TASK INPUTS Block Start

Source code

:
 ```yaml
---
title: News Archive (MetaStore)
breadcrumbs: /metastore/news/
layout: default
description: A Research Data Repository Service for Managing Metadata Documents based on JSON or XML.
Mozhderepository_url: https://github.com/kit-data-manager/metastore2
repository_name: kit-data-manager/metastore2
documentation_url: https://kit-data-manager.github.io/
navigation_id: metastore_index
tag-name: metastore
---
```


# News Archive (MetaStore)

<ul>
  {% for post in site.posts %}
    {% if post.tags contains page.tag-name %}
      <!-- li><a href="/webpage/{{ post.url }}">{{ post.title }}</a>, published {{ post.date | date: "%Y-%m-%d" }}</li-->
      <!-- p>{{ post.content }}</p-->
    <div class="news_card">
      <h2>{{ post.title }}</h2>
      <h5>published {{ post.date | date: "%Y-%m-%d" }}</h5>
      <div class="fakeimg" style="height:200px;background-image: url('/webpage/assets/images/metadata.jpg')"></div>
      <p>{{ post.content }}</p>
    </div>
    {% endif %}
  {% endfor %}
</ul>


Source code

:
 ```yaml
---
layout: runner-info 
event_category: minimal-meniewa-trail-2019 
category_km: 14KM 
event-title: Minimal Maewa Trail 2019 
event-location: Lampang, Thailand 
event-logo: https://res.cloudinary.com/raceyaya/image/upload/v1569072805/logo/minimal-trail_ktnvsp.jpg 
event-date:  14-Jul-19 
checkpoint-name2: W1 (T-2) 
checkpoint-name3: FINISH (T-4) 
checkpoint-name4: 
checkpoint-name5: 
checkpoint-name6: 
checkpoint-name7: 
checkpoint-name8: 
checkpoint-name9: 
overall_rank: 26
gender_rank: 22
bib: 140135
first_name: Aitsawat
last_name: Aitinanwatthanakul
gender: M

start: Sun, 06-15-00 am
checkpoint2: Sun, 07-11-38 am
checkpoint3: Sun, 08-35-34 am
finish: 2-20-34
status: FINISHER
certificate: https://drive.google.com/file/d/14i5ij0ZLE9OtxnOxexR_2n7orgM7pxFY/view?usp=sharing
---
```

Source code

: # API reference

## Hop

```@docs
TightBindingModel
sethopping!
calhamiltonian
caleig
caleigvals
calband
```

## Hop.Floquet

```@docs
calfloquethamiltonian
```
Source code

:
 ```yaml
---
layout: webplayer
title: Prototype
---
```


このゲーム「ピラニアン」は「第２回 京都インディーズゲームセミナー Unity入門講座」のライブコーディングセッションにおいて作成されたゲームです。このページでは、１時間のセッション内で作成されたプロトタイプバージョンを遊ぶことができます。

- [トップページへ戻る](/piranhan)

TASK INPUTS Block End

__TASK INSTRUCTIONS__.
Write the listing out again so that nothing in it differs from the original.

__ANSWER BOX__.
Source code

:
 ```yaml
---
title: News Archive (MetaStore)
breadcrumbs: /metastore/news/
layout: default
description: A Research Data Repository Service for Managing Metadata Documents based on JSON or XML.
Mozhderepository_url: https://github.com/kit-data-manager/metastore2
repository_name: kit-data-manager/metastore2
documentation_url: https://kit-data-manager.github.io/
navigation_id: metastore_index
tag-name: metastore
---
```


# News Archive (MetaStore)

<ul>
  {% for post in site.posts %}
    {% if post.tags contains page.tag-name %}
      <!-- li><a href="/webpage/{{ post.url }}">{{ post.title }}</a>, published {{ post.date | date: "%Y-%m-%d" }}</li-->
      <!-- p>{{ post.content }}</p-->
    <div class="news_card">
      <h2>{{ post.title }}</h2>
      <h5>published {{ post.date | date: "%Y-%m-%d" }}</h5>
      <div class="fakeimg" style="height:200px;background-image: url('/webpage/assets/images/metadata.jpg')"></div>
      <p>{{ post.content }}</p>
    </div>
    {% endif %}
  {% endfor %}
</ul>


Source code

:
 ```yaml
---
layout: runner-info 
event_category: minimal-meniewa-trail-2019 
category_km: 14KM 
event-title: Minimal Maewa Trail 2019 
event-location: Lampang, Thailand 
event-logo: https://res.cloudinary.com/raceyaya/image/upload/v1569072805/logo/minimal-trail_ktnvsp.jpg 
event-date:  14-Jul-19 
checkpoint-name2: W1 (T-2) 
checkpoint-name3: FINISH (T-4) 
checkpoint-name4: 
checkpoint-name5: 
checkpoint-name6: 
checkpoint-name7: 
checkpoint-name8: 
checkpoint-name9: 
overall_rank: 26
gender_rank: 22
bib: 140135
first_name: Aitsawat
last_name: Aitinanwatthanakul
gender: M

start: Sun, 06-15-00 am
checkpoint2: Sun, 07-11-38 am
checkpoint3: Sun, 08-35-34 am
finish: 2-20-34
status: FINISHER
certificate: https://drive.google.com/file/d/14i5ij0ZLE9OtxnOxexR_2n7orgM7pxFY/view?usp=sharing
---
```

Source code

: # API reference

## Hop

```@docs
TightBindingModel
sethopping!
calhamiltonian
caleig
caleigvals
calband
```

## Hop.Floquet

```@docs
calfloquethamiltonian
```
Source code

:
 ```yaml
---
layout: webplayer
title: Prototype
---
```


このゲーム「ピラニアン」は「第２回 京都インディーズゲームセミナー Unity入門講座」のライブコーディングセッションにおいて作成されたゲームです。このページでは、１時間のセッション内で作成されたプロトタイプバージョンを遊ぶことができます。

- [トップページへ戻る](/piranhan)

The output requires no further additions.